● WHAT THE TASK REQUIRES
Copy every line of the data exactly, leaving nothing out.

Start of SUPPLIED DATA

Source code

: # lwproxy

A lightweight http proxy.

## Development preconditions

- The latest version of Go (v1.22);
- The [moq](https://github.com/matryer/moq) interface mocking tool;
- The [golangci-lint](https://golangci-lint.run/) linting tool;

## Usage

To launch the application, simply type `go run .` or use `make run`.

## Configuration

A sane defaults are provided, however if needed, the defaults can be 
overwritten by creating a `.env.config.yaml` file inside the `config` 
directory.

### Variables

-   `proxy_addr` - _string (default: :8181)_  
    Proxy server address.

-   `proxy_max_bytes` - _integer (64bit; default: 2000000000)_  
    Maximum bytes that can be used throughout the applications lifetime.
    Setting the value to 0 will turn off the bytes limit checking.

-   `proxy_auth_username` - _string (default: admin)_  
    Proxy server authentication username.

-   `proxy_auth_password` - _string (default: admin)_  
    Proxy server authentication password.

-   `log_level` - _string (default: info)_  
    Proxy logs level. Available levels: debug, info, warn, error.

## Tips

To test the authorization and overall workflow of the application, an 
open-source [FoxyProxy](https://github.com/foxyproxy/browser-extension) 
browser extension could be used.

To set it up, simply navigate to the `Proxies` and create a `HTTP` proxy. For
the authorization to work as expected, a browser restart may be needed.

End of SUPPLIED DATA

● WRITTEN RESPONSE
Source code

: # lwproxy

A lightweight http proxy.

## Development preconditions

- The latest version of Go (v1.22);
- The [moq](https://github.com/matryer/moq) interface mocking tool;
- The [golangci-lint](https://golangci-lint.run/) linting tool;

## Usage

To launch the application, simply type `go run .` or use `make run`.

## Configuration

A sane defaults are provided, however if needed, the defaults can be 
overwritten by creating a `.env.config.yaml` file inside the `config` 
directory.

### Variables

-   `proxy_addr` - _string (default: :8181)_  
    Proxy server address.

-   `proxy_max_bytes` - _integer (64bit; default: 2000000000)_  
    Maximum bytes that can be used throughout the applications lifetime.
    Setting the value to 0 will turn off the bytes limit checking.

-   `proxy_auth_username` - _string (default: admin)_  
    Proxy server authentication username.

-   `proxy_auth_password` - _string (default: admin)_  
    Proxy server authentication password.

-   `log_level` - _string (default: info)_  
    Proxy logs level. Available levels: debug, info, warn, error.

## Tips

To test the authorization and overall workflow of the application, an 
open-source [FoxyProxy](https://github.com/foxyproxy/browser-extension) 
browser extension could be used.

To set it up, simply navigate to the `Proxies` and create a `HTTP` proxy. For
the authorization to work as expected, a browser restart may be needed.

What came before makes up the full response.